> [Information shown]:
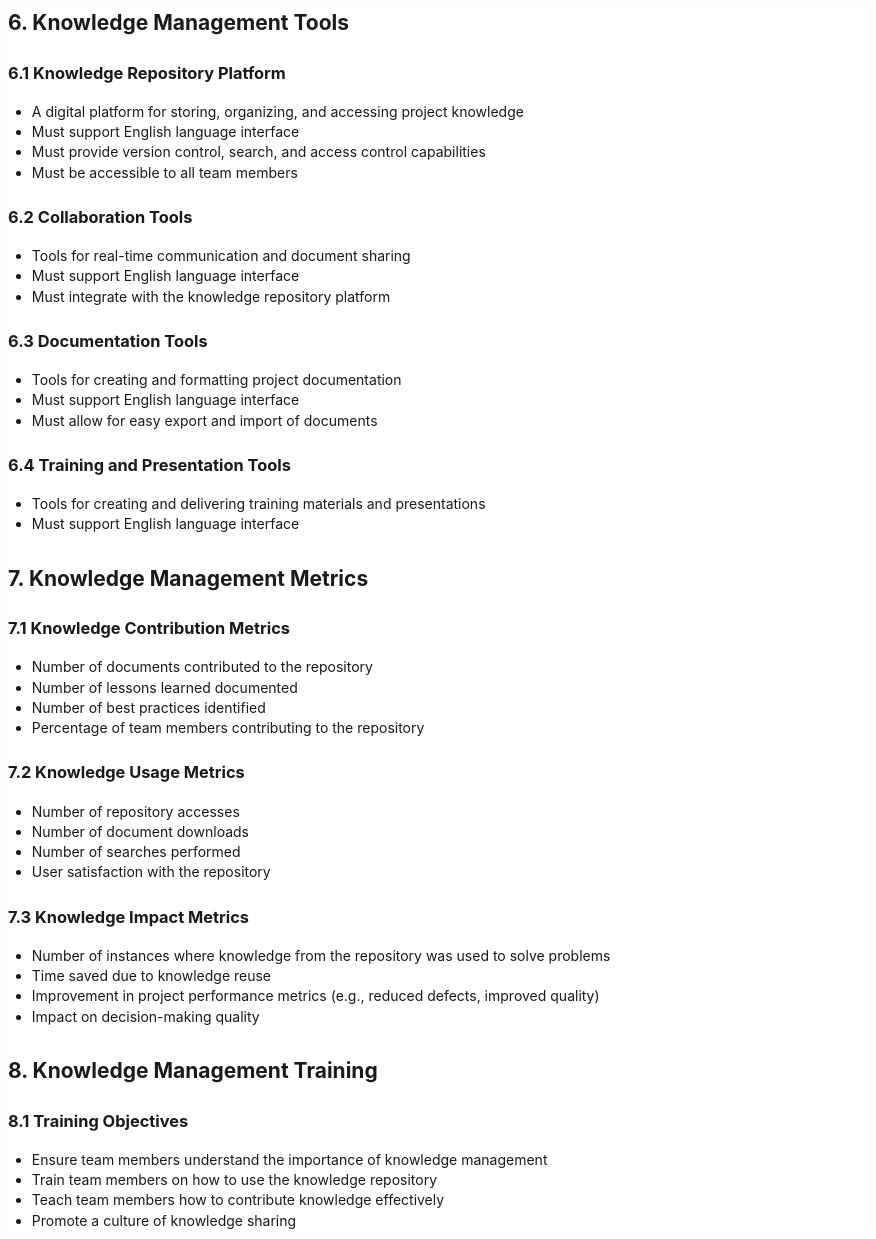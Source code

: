 ## 6. Knowledge Management Tools

### 6.1 Knowledge Repository Platform
- A digital platform for storing, organizing, and accessing project knowledge
- Must support English language interface
- Must provide version control, search, and access control capabilities
- Must be accessible to all team members

### 6.2 Collaboration Tools
- Tools for real-time communication and document sharing
- Must support English language interface
- Must integrate with the knowledge repository platform

### 6.3 Documentation Tools
- Tools for creating and formatting project documentation
- Must support English language interface
- Must allow for easy export and import of documents

### 6.4 Training and Presentation Tools
- Tools for creating and delivering training materials and presentations
- Must support English language interface

## 7. Knowledge Management Metrics

### 7.1 Knowledge Contribution Metrics
- Number of documents contributed to the repository
- Number of lessons learned documented
- Number of best practices identified
- Percentage of team members contributing to the repository

### 7.2 Knowledge Usage Metrics
- Number of repository accesses
- Number of document downloads
- Number of searches performed
- User satisfaction with the repository

### 7.3 Knowledge Impact Metrics
- Number of instances where knowledge from the repository was used to solve problems
- Time saved due to knowledge reuse
- Improvement in project performance metrics (e.g., reduced defects, improved quality)
- Impact on decision-making quality

## 8. Knowledge Management Training

### 8.1 Training Objectives
- Ensure team members understand the importance of knowledge management
- Train team members on how to use the knowledge repository
- Teach team members how to contribute knowledge effectively
- Promote a culture of knowledge sharing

> [Task to carry out]: Write every record out again exactly, omitting the pictures they hold.

> [Output of the task]:
Source code

: ## 6. Knowledge Management Tools

### 6.1 Knowledge Repository Platform
- A digital platform for storing, organizing, and accessing project knowledge
- Must support English language interface
- Must provide version control, search, and access control capabilities
- Must be accessible to all team members

### 6.2 Collaboration Tools
- Tools for real-time communication and document sharing
- Must support English language interface
- Must integrate with the knowledge repository platform

### 6.3 Documentation Tools
- Tools for creating and formatting project documentation
- Must support English language interface
- Must allow for easy export and import of documents

### 6.4 Training and Presentation Tools
- Tools for creating and delivering training materials and presentations
- Must support English language interface

## 7. Knowledge Management Metrics

### 7.1 Knowledge Contribution Metrics
- Number of documents contributed to the repository
- Number of lessons learned documented
- Number of best practices identified
- Percentage of team members contributing to the repository

### 7.2 Knowledge Usage Metrics
- Number of repository accesses
- Number of document downloads
- Number of searches performed
- User satisfaction with the repository

### 7.3 Knowledge Impact Metrics
- Number of instances where knowledge from the repository was used to solve problems
- Time saved due to knowledge reuse
- Improvement in project performance metrics (e.g., reduced defects, improved quality)
- Impact on decision-making quality

## 8. Knowledge Management Training

### 8.1 Training Objectives
- Ensure team members understand the importance of knowledge management
- Train team members on how to use the knowledge repository
- Teach team members how to contribute knowledge effectively
- Promote a culture of knowledge sharing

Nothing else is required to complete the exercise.